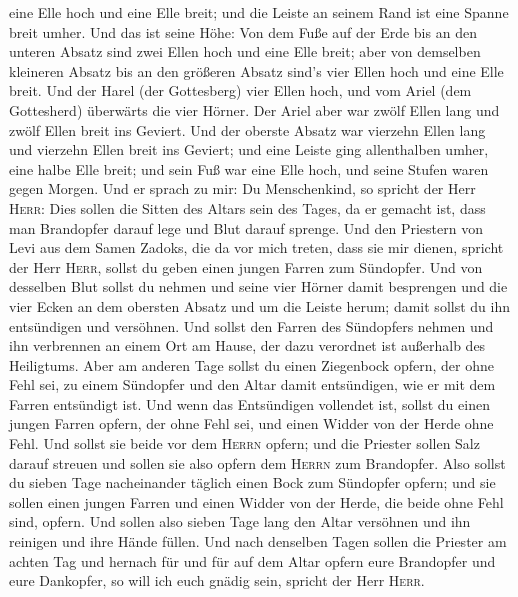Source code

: eine Elle hoch und eine Elle breit; und die Leiste an seinem Rand ist
eine Spanne breit umher.  Und das ist seine Höhe: Von dem
Fuße auf der Erde bis an den unteren Absatz sind zwei Ellen hoch und
eine Elle breit; aber von demselben kleineren Absatz bis an den größeren
Absatz sind's vier Ellen hoch und eine Elle breit.  Und
der Harel (der Gottesberg) vier Ellen hoch, und vom Ariel (dem
Gottesherd) überwärts die vier Hörner.  Der Ariel aber
war zwölf Ellen lang und zwölf Ellen breit ins Geviert. 
Und der oberste Absatz war vierzehn Ellen lang und vierzehn Ellen breit
ins Geviert; und eine Leiste ging allenthalben umher, eine halbe Elle
breit; und sein Fuß war eine Elle hoch, und seine Stufen waren gegen
Morgen.  Und er sprach zu mir: Du Menschenkind, so
spricht der Herr \textsc{Herr}: Dies sollen die Sitten des Altars sein
des Tages, da er gemacht ist, dass man Brandopfer darauf lege und Blut
darauf sprenge.  Und den Priestern von Levi aus dem Samen
Zadoks, die da vor mich treten, dass sie mir dienen, spricht der Herr
\textsc{Herr}, sollst du geben einen jungen Farren zum Sündopfer.
 Und von desselben Blut sollst du nehmen und seine vier
Hörner damit besprengen und die vier Ecken an dem obersten Absatz und um
die Leiste herum; damit sollst du ihn entsündigen und versöhnen.
 Und sollst den Farren des Sündopfers nehmen und ihn
verbrennen an einem Ort am Hause, der dazu verordnet ist außerhalb des
Heiligtums.  Aber am anderen Tage sollst du einen
Ziegenbock opfern, der ohne Fehl sei, zu einem Sündopfer und den Altar
damit entsündigen, wie er mit dem Farren entsündigt ist. 
Und wenn das Entsündigen vollendet ist, sollst du einen jungen Farren
opfern, der ohne Fehl sei, und einen Widder von der Herde ohne Fehl.
 Und sollst sie beide vor dem \textsc{Herrn} opfern; und
die Priester sollen Salz darauf streuen und sollen sie also opfern dem
\textsc{Herrn} zum Brandopfer.  Also sollst du sieben
Tage nacheinander täglich einen Bock zum Sündopfer opfern; und sie
sollen einen jungen Farren und einen Widder von der Herde, die beide
ohne Fehl sind, opfern.  Und sollen also sieben Tage lang
den Altar versöhnen und ihn reinigen und ihre Hände füllen.
 Und nach denselben Tagen sollen die Priester am achten
Tag und hernach für und für auf dem Altar opfern eure Brandopfer und
eure Dankopfer, so will ich euch gnädig sein, spricht der Herr
\textsc{Herr}.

++++++++

◆ TASK DIRECTIONS ◆
Check the entries above line by line and return each one containing the word "Fehl".

◆ ANSWER AREA ◆
Ziegenbock opfern, der ohne Fehl sei, zu einem Sündopfer und den Altar
opfern, der ohne Fehl sei, und einen Widder von der Herde ohne Fehl.
ohne Fehl sind, opfern.  Und sollen also sieben Tage lang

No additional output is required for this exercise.